ForCAD v0.2.0 now supports `knot insertion`

, `degree elevation`

, and `calculation of derivatives`

for NURBS curves, surfaces and volumes. To help test the functionalities and improve the library, please submit any NURBS examples if you already have as pull requests (PRs). Your contributions will greatly enhance ForCAD. Thank you!

ForCAD now supports knot removal, embedding meshes into NURBS, retrieving IGA element connectivity, and includes some predefined NURBS shapes such as circle, half circle, tetragon, hexahedron, 2D ring, half 2D ring, 3D ring, half 3D ring. It also includes rotatation and translation of geometry and control geometry, along with visualization using PyVista. Below is an example of embedding meshes into a NURBS volume and visualizing it using PyVista.

A logo has also been designed using ForCAD and visualized using ParaView.

Additionally, I have added new examples that convert NURBS surfaces to PPM images using ForImage and colorize them using ForColormap.

@Ali

That’s great news!

I am the developer of some Fortran codes that make use of the SISL and forSISL (thank you @rwmsu ) libraries to model and mesh Turbomachinery and Aerospace components for CFD applications…

Given that SISL is no longer maintained ForCAD seems perfect for a future replacement!

A capability to project x,y,z points on a surface (i.e. getting u and v parameters that are close enough to the initial point ) would be particularly useful!

This is an operation that is carried out with high frequency in CFD meshing, e.g. connecting a wing to the aircraft body or a compressor blade to the hub/root platform…

SISL has got that in two flavours: a high accuracy routine and a very fast one… the latter being particularly useful and time-saving if you have got thousands of points to project!

Thank you for sharing your project code!

Agree totally.
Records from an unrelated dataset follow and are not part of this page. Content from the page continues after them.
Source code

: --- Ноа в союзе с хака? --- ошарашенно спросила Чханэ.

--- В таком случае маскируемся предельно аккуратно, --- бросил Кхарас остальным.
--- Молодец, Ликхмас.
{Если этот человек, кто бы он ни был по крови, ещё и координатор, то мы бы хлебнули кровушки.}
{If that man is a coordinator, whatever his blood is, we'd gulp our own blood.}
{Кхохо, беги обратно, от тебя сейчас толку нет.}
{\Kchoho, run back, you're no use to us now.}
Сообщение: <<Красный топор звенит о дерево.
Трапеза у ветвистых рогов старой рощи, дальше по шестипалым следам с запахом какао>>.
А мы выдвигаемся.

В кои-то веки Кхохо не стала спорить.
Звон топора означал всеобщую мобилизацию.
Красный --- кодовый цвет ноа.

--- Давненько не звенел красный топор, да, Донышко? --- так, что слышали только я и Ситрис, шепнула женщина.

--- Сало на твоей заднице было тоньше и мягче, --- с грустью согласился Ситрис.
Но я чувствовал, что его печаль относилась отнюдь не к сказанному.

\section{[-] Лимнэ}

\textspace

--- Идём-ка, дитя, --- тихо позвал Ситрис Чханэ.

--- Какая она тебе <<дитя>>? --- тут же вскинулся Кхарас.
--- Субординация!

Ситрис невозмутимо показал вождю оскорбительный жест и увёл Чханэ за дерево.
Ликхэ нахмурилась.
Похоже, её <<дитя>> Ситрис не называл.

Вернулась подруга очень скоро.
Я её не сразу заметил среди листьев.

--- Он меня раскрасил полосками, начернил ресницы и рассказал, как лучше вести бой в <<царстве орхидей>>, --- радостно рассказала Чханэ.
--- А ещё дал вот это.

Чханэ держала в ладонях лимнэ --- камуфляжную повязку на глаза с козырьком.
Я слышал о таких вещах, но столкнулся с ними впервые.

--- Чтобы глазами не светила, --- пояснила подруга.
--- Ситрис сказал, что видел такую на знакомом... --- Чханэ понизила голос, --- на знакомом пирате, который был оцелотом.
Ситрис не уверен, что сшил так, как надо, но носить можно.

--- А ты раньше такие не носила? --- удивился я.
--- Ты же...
It would be very nice if the (very) long range goals of forCAD would be to match the functionality of openCascade or the SINTEF GoTools. I say very long range because to do the job right will take a lot of time and probably more than one person envolved in the development.

Edit. I think a very real feature that needs to be addressed from the start are IGES and STEP readers and writers. These do not have to support the full IGES or STEP standard but should include NURBS/Bezier support or a subset such as the NASA IGES subset

Also a version of the full IGES 5.3 standard from 1996 is available (I presume legally) from the following Lawrence Berkeley labs web site.

Yeah, I would say that this would be an amazing library to have in Fortran although I suspect getting feature-parity with something like OpenCASCADE is very hard to achieve.

A subset of STEP and IGES is probably easier to achieve, OpenCASCADE has a relatively complete implementation which could be used as inspiration. Reading the STEP ISO Standards is somewhat painful not to mention pricey!

@Rob777, I’m glad you find ForCAD interesting, and I’ll be even happier if you use ForCAD for real simulations.

I’ve added a method `nearest_point()`

for `nurbs_surface`

. It’s now available in the dev branch. Additionally, I’ve created an example: nearest_point_2d.f90. I’m looking forward to your feedback to ensure it meets your requirements!

@rwmsu Thanks for sharing the information! I have a to-do list in ROADMAP.md where I’m gathering ideas. IGES and STEP files are indeed on the list (I think), and I believe this addition is necessary. Currently, I only use ASCII vtk files to export generated objects.

Initially, I created ForCAD for use within FEM and IGA simulations. I believe ForCAD is now capable of being used within FEM and IGA codes. If I find the time, I will add an example for FEM and IGA.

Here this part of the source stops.